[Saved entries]
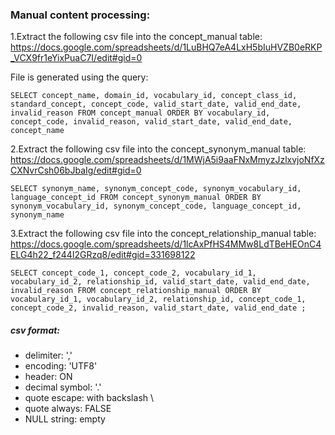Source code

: ### Manual content processing:
1.Extract the following csv file into the concept_manual table: https://docs.google.com/spreadsheets/d/1LuBHQ7eA4LxH5bIuHVZB0eRKP_VCX9fr1eYixPuaC7I/edit#gid=0

File is generated using the query:

`SELECT concept_name,
       domain_id,
       vocabulary_id,
       concept_class_id,
       standard_concept,
       concept_code,
       valid_start_date,
       valid_end_date,
       invalid_reason
FROM concept_manual
ORDER BY vocabulary_id, concept_code, invalid_reason, valid_start_date, valid_end_date, concept_name`

2.Extract the following csv file into the concept_synonym_manual table: https://docs.google.com/spreadsheets/d/1MWjA5i9aaFNxMmyzJzlxvjoNfXzCXNvrCsh06bJbaIg/edit#gid=0

`SELECT synonym_name,
       synonym_concept_code,
       synonym_vocabulary_id,
       language_concept_id
FROM concept_synonym_manual
ORDER BY synonym_vocabulary_id, synonym_concept_code, language_concept_id, synonym_name`

3.Extract the following csv file into the concept_relationship_manual table: https://docs.google.com/spreadsheets/d/1lcAxPfHS4MMw8LdTBeHEOnC4ELG4h22_f244I2GRzq8/edit#gid=331698122

`SELECT concept_code_1,
       concept_code_2,
       vocabulary_id_1,
       vocabulary_id_2,
       relationship_id,
       valid_start_date,
       valid_end_date,
       invalid_reason
FROM concept_relationship_manual
ORDER BY vocabulary_id_1, vocabulary_id_2, relationship_id, concept_code_1, concept_code_2, invalid_reason, valid_start_date, valid_end_date
;`


##### csv format:
- delimiter: ','
- encoding: 'UTF8'
- header: ON
- decimal symbol: '.'
- quote escape: with backslash \
- quote always: FALSE
- NULL string: empty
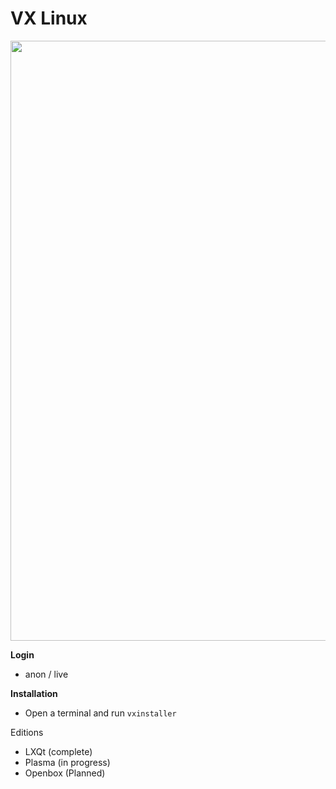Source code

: # VX Linux
<img src="https://raw.githubusercontent.com/dessington/vx-linux/main/vx-desktop-6.1.png" style="width:960px;">

**Login**
- anon / live

**Installation**
- Open a terminal and run <code>vxinstaller</code>

Editions
- LXQt (complete)
- Plasma (in progress)
- Openbox (Planned)
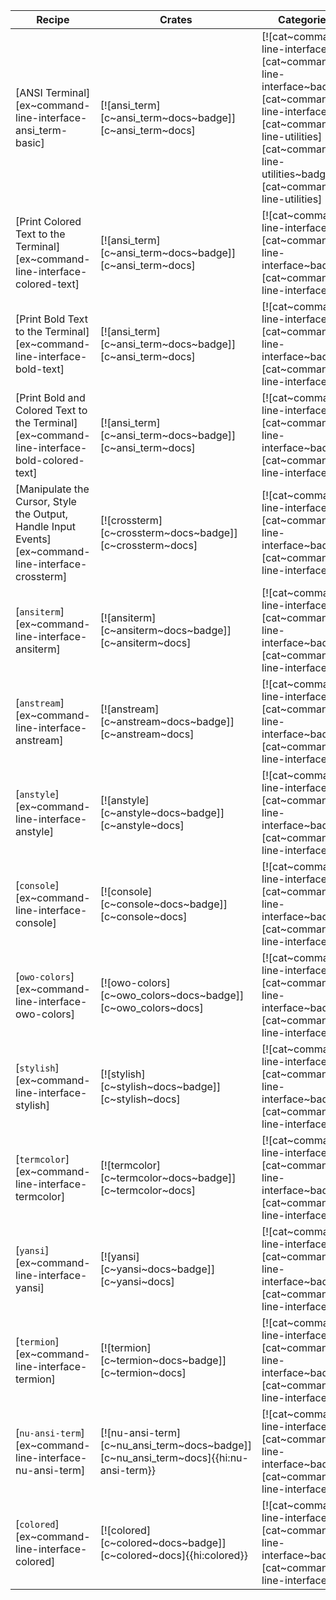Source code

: | Recipe | Crates | Categories |
|--------|--------|------------|
| [ANSI Terminal][ex~command-line-interface-ansi_term-basic] | [![ansi_term][c~ansi_term~docs~badge]][c~ansi_term~docs] | [![cat~command-line-interface][cat~command-line-interface~badge]][cat~command-line-interface] [![cat~command-line-utilities][cat~command-line-utilities~badge]][cat~command-line-utilities] |
| [Print Colored Text to the Terminal][ex~command-line-interface-colored-text] | [![ansi_term][c~ansi_term~docs~badge]][c~ansi_term~docs] | [![cat~command-line-interface][cat~command-line-interface~badge]][cat~command-line-interface] |
| [Print Bold Text to the Terminal][ex~command-line-interface-bold-text] | [![ansi_term][c~ansi_term~docs~badge]][c~ansi_term~docs] | [![cat~command-line-interface][cat~command-line-interface~badge]][cat~command-line-interface] |
| [Print Bold and Colored Text to the Terminal][ex~command-line-interface-bold-colored-text] | [![ansi_term][c~ansi_term~docs~badge]][c~ansi_term~docs] | [![cat~command-line-interface][cat~command-line-interface~badge]][cat~command-line-interface] |
| [Manipulate the Cursor, Style the Output, Handle Input Events][ex~command-line-interface-crossterm] | [![crossterm][c~crossterm~docs~badge]][c~crossterm~docs] | [![cat~command-line-interface][cat~command-line-interface~badge]][cat~command-line-interface] |
| [`ansiterm`][ex~command-line-interface-ansiterm] | [![ansiterm][c~ansiterm~docs~badge]][c~ansiterm~docs] | [![cat~command-line-interface][cat~command-line-interface~badge]][cat~command-line-interface] |
| [`anstream`][ex~command-line-interface-anstream] | [![anstream][c~anstream~docs~badge]][c~anstream~docs] | [![cat~command-line-interface][cat~command-line-interface~badge]][cat~command-line-interface] |
| [`anstyle`][ex~command-line-interface-anstyle] | [![anstyle][c~anstyle~docs~badge]][c~anstyle~docs] | [![cat~command-line-interface][cat~command-line-interface~badge]][cat~command-line-interface] |
| [`console`][ex~command-line-interface-console] | [![console][c~console~docs~badge]][c~console~docs] | [![cat~command-line-interface][cat~command-line-interface~badge]][cat~command-line-interface] |
| [`owo-colors`][ex~command-line-interface-owo-colors] | [![owo-colors][c~owo_colors~docs~badge]][c~owo_colors~docs] | [![cat~command-line-interface][cat~command-line-interface~badge]][cat~command-line-interface] |
| [`stylish`][ex~command-line-interface-stylish] | [![stylish][c~stylish~docs~badge]][c~stylish~docs] | [![cat~command-line-interface][cat~command-line-interface~badge]][cat~command-line-interface] |
| [`termcolor`][ex~command-line-interface-termcolor] | [![termcolor][c~termcolor~docs~badge]][c~termcolor~docs] | [![cat~command-line-interface][cat~command-line-interface~badge]][cat~command-line-interface] |
| [`yansi`][ex~command-line-interface-yansi] | [![yansi][c~yansi~docs~badge]][c~yansi~docs] | [![cat~command-line-interface][cat~command-line-interface~badge]][cat~command-line-interface] |
| [`termion`][ex~command-line-interface-termion] | [![termion][c~termion~docs~badge]][c~termion~docs] | [![cat~command-line-interface][cat~command-line-interface~badge]][cat~command-line-interface] |
| [`nu-ansi-term`][ex~command-line-interface-nu-ansi-term] | [![nu-ansi-term][c~nu_ansi_term~docs~badge]][c~nu_ansi_term~docs]{{hi:nu-ansi-term}} | [![cat~command-line-interface][cat~command-line-interface~badge]][cat~command-line-interface] |
| [`colored`][ex~command-line-interface-colored] | [![colored][c~colored~docs~badge]][c~colored~docs]{{hi:colored}} | [![cat~command-line-interface][cat~command-line-interface~badge]][cat~command-line-interface] |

Required action: Every record is to be repeated exactly, and no picture is carried over.

Task response:
Source code

: ### Manual content processing:
1.Extract the following csv file into the concept_manual table: https://docs.google.com/spreadsheets/d/1LuBHQ7eA4LxH5bIuHVZB0eRKP_VCX9fr1eYixPuaC7I/edit#gid=0

File is generated using the query:

`SELECT concept_name,
       domain_id,
       vocabulary_id,
       concept_class_id,
       standard_concept,
       concept_code,
       valid_start_date,
       valid_end_date,
       invalid_reason
FROM concept_manual
ORDER BY vocabulary_id, concept_code, invalid_reason, valid_start_date, valid_end_date, concept_name`

2.Extract the following csv file into the concept_synonym_manual table: https://docs.google.com/spreadsheets/d/1MWjA5i9aaFNxMmyzJzlxvjoNfXzCXNvrCsh06bJbaIg/edit#gid=0

`SELECT synonym_name,
       synonym_concept_code,
       synonym_vocabulary_id,
       language_concept_id
FROM concept_synonym_manual
ORDER BY synonym_vocabulary_id, synonym_concept_code, language_concept_id, synonym_name`

3.Extract the following csv file into the concept_relationship_manual table: https://docs.google.com/spreadsheets/d/1lcAxPfHS4MMw8LdTBeHEOnC4ELG4h22_f244I2GRzq8/edit#gid=331698122

`SELECT concept_code_1,
       concept_code_2,
       vocabulary_id_1,
       vocabulary_id_2,
       relationship_id,
       valid_start_date,
       valid_end_date,
       invalid_reason
FROM concept_relationship_manual
ORDER BY vocabulary_id_1, vocabulary_id_2, relationship_id, concept_code_1, concept_code_2, invalid_reason, valid_start_date, valid_end_date
;`


##### csv format:
- delimiter: ','
- encoding: 'UTF8'
- header: ON
- decimal symbol: '.'
- quote escape: with backslash \
- quote always: FALSE
- NULL string: empty
Source code

: # VX Linux
<img src="https://raw.githubusercontent.com/dessington/vx-linux/main/vx-desktop-6.1.png" style="width:960px;">

**Login**
- anon / live

**Installation**
- Open a terminal and run <code>vxinstaller</code>

Editions
- LXQt (complete)
- Plasma (in progress)
- Openbox (Planned)
Source code

: | Recipe | Crates | Categories |
|--------|--------|------------|
| [ANSI Terminal][ex~command-line-interface-ansi_term-basic] | [![ansi_term][c~ansi_term~docs~badge]][c~ansi_term~docs] | [![cat~command-line-interface][cat~command-line-interface~badge]][cat~command-line-interface] [![cat~command-line-utilities][cat~command-line-utilities~badge]][cat~command-line-utilities] |
| [Print Colored Text to the Terminal][ex~command-line-interface-colored-text] | [![ansi_term][c~ansi_term~docs~badge]][c~ansi_term~docs] | [![cat~command-line-interface][cat~command-line-interface~badge]][cat~command-line-interface] |
| [Print Bold Text to the Terminal][ex~command-line-interface-bold-text] | [![ansi_term][c~ansi_term~docs~badge]][c~ansi_term~docs] | [![cat~command-line-interface][cat~command-line-interface~badge]][cat~command-line-interface] |
| [Print Bold and Colored Text to the Terminal][ex~command-line-interface-bold-colored-text] | [![ansi_term][c~ansi_term~docs~badge]][c~ansi_term~docs] | [![cat~command-line-interface][cat~command-line-interface~badge]][cat~command-line-interface] |
| [Manipulate the Cursor, Style the Output, Handle Input Events][ex~command-line-interface-crossterm] | [![crossterm][c~crossterm~docs~badge]][c~crossterm~docs] | [![cat~command-line-interface][cat~command-line-interface~badge]][cat~command-line-interface] |
| [`ansiterm`][ex~command-line-interface-ansiterm] | [![ansiterm][c~ansiterm~docs~badge]][c~ansiterm~docs] | [![cat~command-line-interface][cat~command-line-interface~badge]][cat~command-line-interface] |
| [`anstream`][ex~command-line-interface-anstream] | [![anstream][c~anstream~docs~badge]][c~anstream~docs] | [![cat~command-line-interface][cat~command-line-interface~badge]][cat~command-line-interface] |
| [`anstyle`][ex~command-line-interface-anstyle] | [![anstyle][c~anstyle~docs~badge]][c~anstyle~docs] | [![cat~command-line-interface][cat~command-line-interface~badge]][cat~command-line-interface] |
| [`console`][ex~command-line-interface-console] | [![console][c~console~docs~badge]][c~console~docs] | [![cat~command-line-interface][cat~command-line-interface~badge]][cat~command-line-interface] |
| [`owo-colors`][ex~command-line-interface-owo-colors] | [![owo-colors][c~owo_colors~docs~badge]][c~owo_colors~docs] | [![cat~command-line-interface][cat~command-line-interface~badge]][cat~command-line-interface] |
| [`stylish`][ex~command-line-interface-stylish] | [![stylish][c~stylish~docs~badge]][c~stylish~docs] | [![cat~command-line-interface][cat~command-line-interface~badge]][cat~command-line-interface] |
| [`termcolor`][ex~command-line-interface-termcolor] | [![termcolor][c~termcolor~docs~badge]][c~termcolor~docs] | [![cat~command-line-interface][cat~command-line-interface~badge]][cat~command-line-interface] |
| [`yansi`][ex~command-line-interface-yansi] | [![yansi][c~yansi~docs~badge]][c~yansi~docs] | [![cat~command-line-interface][cat~command-line-interface~badge]][cat~command-line-interface] |
| [`termion`][ex~command-line-interface-termion] | [![termion][c~termion~docs~badge]][c~termion~docs] | [![cat~command-line-interface][cat~command-line-interface~badge]][cat~command-line-interface] |
| [`nu-ansi-term`][ex~command-line-interface-nu-ansi-term] | [![nu-ansi-term][c~nu_ansi_term~docs~badge]][c~nu_ansi_term~docs]{{hi:nu-ansi-term}} | [![cat~command-line-interface][cat~command-line-interface~badge]][cat~command-line-interface] |
| [`colored`][ex~command-line-interface-colored] | [![colored][c~colored~docs~badge]][c~colored~docs]{{hi:colored}} | [![cat~command-line-interface][cat~command-line-interface~badge]][cat~command-line-interface] |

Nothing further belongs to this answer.